One area that urgently needs to be addressed is the issue of sexual and gender-based violence. Victims of sexual and gender-based violence can be found on both sides of the political spectrum. One woman is killed every 28 hours in Venezuela. Agreeing on a National Action Plan to deter gender-based violence, as women-led organizations have repeatedly called for, is an important step that could lead to the parties finding common ground.
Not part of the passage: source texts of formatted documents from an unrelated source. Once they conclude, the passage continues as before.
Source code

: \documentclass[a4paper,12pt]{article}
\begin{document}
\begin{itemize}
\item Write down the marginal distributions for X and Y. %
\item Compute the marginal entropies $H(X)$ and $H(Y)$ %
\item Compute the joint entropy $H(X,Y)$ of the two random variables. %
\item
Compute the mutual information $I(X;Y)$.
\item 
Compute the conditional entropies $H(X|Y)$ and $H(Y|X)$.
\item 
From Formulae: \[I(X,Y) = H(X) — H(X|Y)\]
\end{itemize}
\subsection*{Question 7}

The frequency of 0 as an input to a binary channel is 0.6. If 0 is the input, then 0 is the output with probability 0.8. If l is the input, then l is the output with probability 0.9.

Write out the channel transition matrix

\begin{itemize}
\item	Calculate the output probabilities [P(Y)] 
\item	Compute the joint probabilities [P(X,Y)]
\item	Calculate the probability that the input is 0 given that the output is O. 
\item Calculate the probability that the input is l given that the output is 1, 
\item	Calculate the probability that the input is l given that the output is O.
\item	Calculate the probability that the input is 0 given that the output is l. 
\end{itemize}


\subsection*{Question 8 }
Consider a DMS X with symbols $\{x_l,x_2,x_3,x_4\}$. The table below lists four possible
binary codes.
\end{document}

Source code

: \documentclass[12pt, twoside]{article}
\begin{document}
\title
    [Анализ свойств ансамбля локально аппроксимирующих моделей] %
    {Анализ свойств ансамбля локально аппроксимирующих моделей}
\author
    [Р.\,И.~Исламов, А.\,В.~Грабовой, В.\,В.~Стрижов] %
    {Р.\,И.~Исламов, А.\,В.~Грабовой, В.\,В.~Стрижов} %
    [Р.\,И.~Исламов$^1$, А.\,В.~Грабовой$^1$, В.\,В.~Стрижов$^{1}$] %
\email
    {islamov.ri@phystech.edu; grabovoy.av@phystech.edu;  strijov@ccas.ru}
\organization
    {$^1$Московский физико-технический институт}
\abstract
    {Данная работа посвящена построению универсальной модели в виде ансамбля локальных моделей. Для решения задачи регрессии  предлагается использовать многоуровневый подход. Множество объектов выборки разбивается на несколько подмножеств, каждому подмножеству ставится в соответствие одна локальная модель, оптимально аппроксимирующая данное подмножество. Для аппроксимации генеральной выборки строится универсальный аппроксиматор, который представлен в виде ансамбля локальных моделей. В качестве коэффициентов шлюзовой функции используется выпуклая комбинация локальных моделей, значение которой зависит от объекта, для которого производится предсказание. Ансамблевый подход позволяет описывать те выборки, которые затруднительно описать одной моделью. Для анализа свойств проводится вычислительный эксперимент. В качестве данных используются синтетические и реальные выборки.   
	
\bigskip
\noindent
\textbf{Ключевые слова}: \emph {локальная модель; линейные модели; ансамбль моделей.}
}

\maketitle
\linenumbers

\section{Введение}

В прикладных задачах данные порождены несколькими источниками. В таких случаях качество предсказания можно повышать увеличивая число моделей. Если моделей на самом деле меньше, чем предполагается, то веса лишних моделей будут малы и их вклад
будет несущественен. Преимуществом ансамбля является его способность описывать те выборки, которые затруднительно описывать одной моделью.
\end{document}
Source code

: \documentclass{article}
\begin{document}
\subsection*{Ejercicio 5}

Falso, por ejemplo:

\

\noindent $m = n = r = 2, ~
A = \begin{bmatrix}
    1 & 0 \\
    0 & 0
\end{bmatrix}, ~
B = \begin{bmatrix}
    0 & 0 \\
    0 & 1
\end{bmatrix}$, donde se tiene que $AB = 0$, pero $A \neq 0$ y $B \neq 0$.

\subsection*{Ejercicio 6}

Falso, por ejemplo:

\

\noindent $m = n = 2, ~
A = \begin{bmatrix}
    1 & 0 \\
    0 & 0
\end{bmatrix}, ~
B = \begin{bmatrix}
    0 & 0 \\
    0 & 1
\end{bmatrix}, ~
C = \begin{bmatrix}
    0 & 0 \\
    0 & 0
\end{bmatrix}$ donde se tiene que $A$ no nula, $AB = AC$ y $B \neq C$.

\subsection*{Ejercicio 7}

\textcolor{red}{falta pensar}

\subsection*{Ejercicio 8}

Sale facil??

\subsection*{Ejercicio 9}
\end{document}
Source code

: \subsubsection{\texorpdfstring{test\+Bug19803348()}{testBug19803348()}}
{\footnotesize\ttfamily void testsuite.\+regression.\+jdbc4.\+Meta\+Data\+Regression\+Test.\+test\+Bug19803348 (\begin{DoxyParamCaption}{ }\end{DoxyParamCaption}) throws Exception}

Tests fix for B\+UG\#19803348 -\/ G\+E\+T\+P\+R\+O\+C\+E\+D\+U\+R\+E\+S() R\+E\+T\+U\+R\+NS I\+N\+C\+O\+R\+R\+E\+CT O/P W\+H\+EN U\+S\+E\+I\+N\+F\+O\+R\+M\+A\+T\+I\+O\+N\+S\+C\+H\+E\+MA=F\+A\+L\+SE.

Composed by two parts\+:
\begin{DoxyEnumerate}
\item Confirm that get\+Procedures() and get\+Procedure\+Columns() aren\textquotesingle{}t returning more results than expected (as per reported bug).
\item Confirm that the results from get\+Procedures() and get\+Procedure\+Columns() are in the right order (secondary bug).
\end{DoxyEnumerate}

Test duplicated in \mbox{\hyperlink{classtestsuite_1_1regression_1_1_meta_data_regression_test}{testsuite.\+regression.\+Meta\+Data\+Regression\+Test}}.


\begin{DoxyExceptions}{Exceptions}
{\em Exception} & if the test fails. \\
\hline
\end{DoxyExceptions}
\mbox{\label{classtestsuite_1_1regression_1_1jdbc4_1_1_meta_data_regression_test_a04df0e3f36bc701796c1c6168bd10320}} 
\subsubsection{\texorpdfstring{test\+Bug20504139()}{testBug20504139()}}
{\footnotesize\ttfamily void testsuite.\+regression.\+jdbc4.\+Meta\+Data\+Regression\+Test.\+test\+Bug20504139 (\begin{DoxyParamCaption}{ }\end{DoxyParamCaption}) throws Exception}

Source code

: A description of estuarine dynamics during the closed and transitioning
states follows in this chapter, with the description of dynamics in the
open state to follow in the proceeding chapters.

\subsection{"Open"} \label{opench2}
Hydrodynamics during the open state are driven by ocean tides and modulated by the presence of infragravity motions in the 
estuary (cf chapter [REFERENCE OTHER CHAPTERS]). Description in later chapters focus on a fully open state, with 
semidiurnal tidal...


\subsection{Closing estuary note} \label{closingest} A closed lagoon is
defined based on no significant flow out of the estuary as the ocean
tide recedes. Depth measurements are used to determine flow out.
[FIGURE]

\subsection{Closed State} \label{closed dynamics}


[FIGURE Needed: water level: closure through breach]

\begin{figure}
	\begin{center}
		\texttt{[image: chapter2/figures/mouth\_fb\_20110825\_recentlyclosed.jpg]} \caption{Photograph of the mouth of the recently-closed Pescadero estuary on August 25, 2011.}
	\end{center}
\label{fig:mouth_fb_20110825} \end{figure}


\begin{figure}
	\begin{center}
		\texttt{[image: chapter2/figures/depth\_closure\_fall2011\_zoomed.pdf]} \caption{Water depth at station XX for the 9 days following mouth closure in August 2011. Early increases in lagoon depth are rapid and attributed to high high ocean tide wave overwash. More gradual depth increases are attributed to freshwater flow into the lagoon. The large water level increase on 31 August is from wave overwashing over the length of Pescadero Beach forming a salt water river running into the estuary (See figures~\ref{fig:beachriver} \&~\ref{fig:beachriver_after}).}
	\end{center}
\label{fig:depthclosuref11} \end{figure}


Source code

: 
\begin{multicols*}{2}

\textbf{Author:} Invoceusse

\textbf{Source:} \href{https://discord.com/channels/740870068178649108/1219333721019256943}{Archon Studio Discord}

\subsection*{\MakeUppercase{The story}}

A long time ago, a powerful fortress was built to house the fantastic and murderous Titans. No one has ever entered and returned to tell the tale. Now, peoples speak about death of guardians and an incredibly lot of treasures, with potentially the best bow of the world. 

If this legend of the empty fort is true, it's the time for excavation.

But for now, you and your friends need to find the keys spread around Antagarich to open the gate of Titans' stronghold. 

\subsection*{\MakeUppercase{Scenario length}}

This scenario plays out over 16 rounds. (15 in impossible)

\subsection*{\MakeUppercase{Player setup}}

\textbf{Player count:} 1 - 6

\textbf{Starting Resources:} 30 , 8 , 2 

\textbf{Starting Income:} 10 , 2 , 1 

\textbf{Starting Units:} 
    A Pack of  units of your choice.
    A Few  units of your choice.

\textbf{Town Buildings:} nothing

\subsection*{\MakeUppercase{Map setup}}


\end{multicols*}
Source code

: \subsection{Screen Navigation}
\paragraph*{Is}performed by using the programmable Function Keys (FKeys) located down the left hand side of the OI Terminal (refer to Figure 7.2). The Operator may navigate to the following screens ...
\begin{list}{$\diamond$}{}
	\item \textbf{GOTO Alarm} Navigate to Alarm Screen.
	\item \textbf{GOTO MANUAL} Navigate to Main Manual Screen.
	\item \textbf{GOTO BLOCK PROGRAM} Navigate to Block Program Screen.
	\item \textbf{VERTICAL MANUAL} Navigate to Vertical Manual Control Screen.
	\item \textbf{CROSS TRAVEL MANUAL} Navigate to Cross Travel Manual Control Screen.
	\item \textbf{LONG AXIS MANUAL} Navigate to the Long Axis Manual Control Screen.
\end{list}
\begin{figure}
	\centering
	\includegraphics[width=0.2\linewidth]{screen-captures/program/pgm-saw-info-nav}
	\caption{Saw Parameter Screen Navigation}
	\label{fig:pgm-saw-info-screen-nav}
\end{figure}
Another issue that we should achieve consensus on is the natural environment. Over the past decade, Venezuela’s Amazon region has been illegally mined for gold, diamonds, coltan, and other minerals, with complete disregard for the environment or Indigenous communities. Criminal gangs and foreign insurgents have devastated our lands, endangered our biodiversity, contaminated groundwater, and released toxic gases. In the process, the Amazon region has become dangerous, especially for vulnerable women and girls. Women-led environmental organizations are advocating to end mining in our national parks, encouraging sustainable agriculture, and demanding that Indigenous peoples be consulted in any decision-making that affects their future.
On another front, women are also working to protect Venezuelan refugees and migrants. Over the past decade, millions of Venezuelan women and girls have been driven from their homes due to a lack of access to healthcare, physical abuse, discrimination, sexual and gender-based violence, and human trafficking. Nevertheless, just a fraction of Venezuelan refugees have official refugee status—the vast majority continue to live on the margins, without access to basic rights and protection.
Venezuelan women across the political spectrum have been working to grapple with these issues. They have developed concrete proposals to address them, which the parties involved in the negotiation process should consider when they return to the table. Achieving even modest progress on these issues could provide a foundation for discussions on more divisive areas central to securing democracy and stability, such as electoral integrity, democracy, the rule of law, and the need for justice and accountability.
Venezuela has a long and illustrious history of women uniting to create positive change. We must continue this legacy. And when political negotiations resume, we must ensure that the women who are rebuilding Venezuela today are meaningfully included in the construction of a prosperous and democratic Venezuela.
Mariela Magallanes is a member of Venezuela’s National Assembly and one of two women representing the Venezuelan National Unity Platform in the Norway-mediated negotiations in Mexico City. She was forced to flee Venezuela in December 2019 after spending eight months confined in the Italian Embassy in Caracas due to persecution by the Maduro regime.